**** DATASET CONTENT
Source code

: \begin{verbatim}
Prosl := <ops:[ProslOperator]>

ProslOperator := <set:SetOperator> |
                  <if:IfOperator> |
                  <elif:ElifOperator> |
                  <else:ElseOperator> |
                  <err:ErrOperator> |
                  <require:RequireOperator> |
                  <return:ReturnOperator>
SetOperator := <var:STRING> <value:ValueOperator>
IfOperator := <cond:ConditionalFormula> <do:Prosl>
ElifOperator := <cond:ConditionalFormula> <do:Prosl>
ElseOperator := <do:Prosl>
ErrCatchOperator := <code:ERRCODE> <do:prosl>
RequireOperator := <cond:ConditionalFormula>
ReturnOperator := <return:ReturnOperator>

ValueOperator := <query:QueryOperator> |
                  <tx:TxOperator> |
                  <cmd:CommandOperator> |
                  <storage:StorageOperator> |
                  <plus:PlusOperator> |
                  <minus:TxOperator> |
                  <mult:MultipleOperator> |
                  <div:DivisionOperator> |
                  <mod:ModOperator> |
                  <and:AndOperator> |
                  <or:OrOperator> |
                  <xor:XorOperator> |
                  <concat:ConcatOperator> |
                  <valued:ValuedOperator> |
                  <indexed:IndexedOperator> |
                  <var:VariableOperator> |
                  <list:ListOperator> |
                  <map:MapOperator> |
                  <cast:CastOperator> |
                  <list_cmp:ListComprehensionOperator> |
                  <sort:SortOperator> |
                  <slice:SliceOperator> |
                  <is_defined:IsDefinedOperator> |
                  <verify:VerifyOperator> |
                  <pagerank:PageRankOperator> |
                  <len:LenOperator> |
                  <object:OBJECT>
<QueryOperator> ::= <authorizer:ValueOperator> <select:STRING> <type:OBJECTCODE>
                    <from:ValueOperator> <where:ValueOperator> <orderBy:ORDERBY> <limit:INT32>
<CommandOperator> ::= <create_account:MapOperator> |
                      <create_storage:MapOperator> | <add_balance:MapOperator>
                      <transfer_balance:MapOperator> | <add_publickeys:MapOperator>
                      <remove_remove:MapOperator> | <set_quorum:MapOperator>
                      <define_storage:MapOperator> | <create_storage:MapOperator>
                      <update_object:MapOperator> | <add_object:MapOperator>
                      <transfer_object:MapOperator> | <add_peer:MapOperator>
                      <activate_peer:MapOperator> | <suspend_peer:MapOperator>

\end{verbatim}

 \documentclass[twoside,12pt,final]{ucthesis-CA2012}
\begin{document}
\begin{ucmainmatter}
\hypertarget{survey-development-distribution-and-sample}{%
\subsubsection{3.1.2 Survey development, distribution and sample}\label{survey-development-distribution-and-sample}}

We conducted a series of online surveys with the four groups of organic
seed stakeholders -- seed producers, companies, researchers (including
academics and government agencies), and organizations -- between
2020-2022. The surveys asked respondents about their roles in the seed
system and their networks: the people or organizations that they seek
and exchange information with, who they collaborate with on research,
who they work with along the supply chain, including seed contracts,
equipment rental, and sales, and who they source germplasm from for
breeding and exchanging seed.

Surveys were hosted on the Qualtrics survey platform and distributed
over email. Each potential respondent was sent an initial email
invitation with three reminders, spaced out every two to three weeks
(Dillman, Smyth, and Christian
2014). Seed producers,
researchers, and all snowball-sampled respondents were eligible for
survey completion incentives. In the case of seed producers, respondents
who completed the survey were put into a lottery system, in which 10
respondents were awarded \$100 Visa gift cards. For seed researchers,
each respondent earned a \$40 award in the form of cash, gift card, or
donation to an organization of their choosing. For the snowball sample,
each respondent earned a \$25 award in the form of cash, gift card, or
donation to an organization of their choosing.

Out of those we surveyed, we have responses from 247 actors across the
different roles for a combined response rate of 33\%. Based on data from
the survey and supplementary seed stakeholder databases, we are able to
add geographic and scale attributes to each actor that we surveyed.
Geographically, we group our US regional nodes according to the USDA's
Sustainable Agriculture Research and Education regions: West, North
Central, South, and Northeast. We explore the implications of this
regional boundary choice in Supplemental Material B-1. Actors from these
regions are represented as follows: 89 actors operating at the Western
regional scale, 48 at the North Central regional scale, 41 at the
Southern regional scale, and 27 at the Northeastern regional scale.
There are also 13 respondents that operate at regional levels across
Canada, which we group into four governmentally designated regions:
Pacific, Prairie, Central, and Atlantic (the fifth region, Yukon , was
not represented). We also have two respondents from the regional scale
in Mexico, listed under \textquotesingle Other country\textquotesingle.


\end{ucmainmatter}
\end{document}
********
## WHAT YOU NEED TO DO
Repeat back all of the material, character for character.

## ANSWER FOR THIS EXERCISE
Source code

: \begin{verbatim}
Prosl := <ops:[ProslOperator]>

ProslOperator := <set:SetOperator> |
                  <if:IfOperator> |
                  <elif:ElifOperator> |
                  <else:ElseOperator> |
                  <err:ErrOperator> |
                  <require:RequireOperator> |
                  <return:ReturnOperator>
SetOperator := <var:STRING> <value:ValueOperator>
IfOperator := <cond:ConditionalFormula> <do:Prosl>
ElifOperator := <cond:ConditionalFormula> <do:Prosl>
ElseOperator := <do:Prosl>
ErrCatchOperator := <code:ERRCODE> <do:prosl>
RequireOperator := <cond:ConditionalFormula>
ReturnOperator := <return:ReturnOperator>

ValueOperator := <query:QueryOperator> |
                  <tx:TxOperator> |
                  <cmd:CommandOperator> |
                  <storage:StorageOperator> |
                  <plus:PlusOperator> |
                  <minus:TxOperator> |
                  <mult:MultipleOperator> |
                  <div:DivisionOperator> |
                  <mod:ModOperator> |
                  <and:AndOperator> |
                  <or:OrOperator> |
                  <xor:XorOperator> |
                  <concat:ConcatOperator> |
                  <valued:ValuedOperator> |
                  <indexed:IndexedOperator> |
                  <var:VariableOperator> |
                  <list:ListOperator> |
                  <map:MapOperator> |
                  <cast:CastOperator> |
                  <list_cmp:ListComprehensionOperator> |
                  <sort:SortOperator> |
                  <slice:SliceOperator> |
                  <is_defined:IsDefinedOperator> |
                  <verify:VerifyOperator> |
                  <pagerank:PageRankOperator> |
                  <len:LenOperator> |
                  <object:OBJECT>
<QueryOperator> ::= <authorizer:ValueOperator> <select:STRING> <type:OBJECTCODE>
                    <from:ValueOperator> <where:ValueOperator> <orderBy:ORDERBY> <limit:INT32>
<CommandOperator> ::= <create_account:MapOperator> |
                      <create_storage:MapOperator> | <add_balance:MapOperator>
                      <transfer_balance:MapOperator> | <add_publickeys:MapOperator>
                      <remove_remove:MapOperator> | <set_quorum:MapOperator>
                      <define_storage:MapOperator> | <create_storage:MapOperator>
                      <update_object:MapOperator> | <add_object:MapOperator>
                      <transfer_object:MapOperator> | <add_peer:MapOperator>
                      <activate_peer:MapOperator> | <suspend_peer:MapOperator>

\end{verbatim}

 \documentclass[twoside,12pt,final]{ucthesis-CA2012}
\begin{document}
\begin{ucmainmatter}
\hypertarget{survey-development-distribution-and-sample}{%
\subsubsection{3.1.2 Survey development, distribution and sample}\label{survey-development-distribution-and-sample}}

We conducted a series of online surveys with the four groups of organic
seed stakeholders -- seed producers, companies, researchers (including
academics and government agencies), and organizations -- between
2020-2022. The surveys asked respondents about their roles in the seed
system and their networks: the people or organizations that they seek
and exchange information with, who they collaborate with on research,
who they work with along the supply chain, including seed contracts,
equipment rental, and sales, and who they source germplasm from for
breeding and exchanging seed.

Surveys were hosted on the Qualtrics survey platform and distributed
over email. Each potential respondent was sent an initial email
invitation with three reminders, spaced out every two to three weeks
(Dillman, Smyth, and Christian
2014). Seed producers,
researchers, and all snowball-sampled respondents were eligible for
survey completion incentives. In the case of seed producers, respondents
who completed the survey were put into a lottery system, in which 10
respondents were awarded \$100 Visa gift cards. For seed researchers,
each respondent earned a \$40 award in the form of cash, gift card, or
donation to an organization of their choosing. For the snowball sample,
each respondent earned a \$25 award in the form of cash, gift card, or
donation to an organization of their choosing.

Out of those we surveyed, we have responses from 247 actors across the
different roles for a combined response rate of 33\%. Based on data from
the survey and supplementary seed stakeholder databases, we are able to
add geographic and scale attributes to each actor that we surveyed.
Geographically, we group our US regional nodes according to the USDA's
Sustainable Agriculture Research and Education regions: West, North
Central, South, and Northeast. We explore the implications of this
regional boundary choice in Supplemental Material B-1. Actors from these
regions are represented as follows: 89 actors operating at the Western
regional scale, 48 at the North Central regional scale, 41 at the
Southern regional scale, and 27 at the Northeastern regional scale.
There are also 13 respondents that operate at regional levels across
Canada, which we group into four governmentally designated regions:
Pacific, Prairie, Central, and Atlantic (the fifth region, Yukon , was
not represented). We also have two respondents from the regional scale
in Mexico, listed under \textquotesingle Other country\textquotesingle.


\end{ucmainmatter}
\end{document}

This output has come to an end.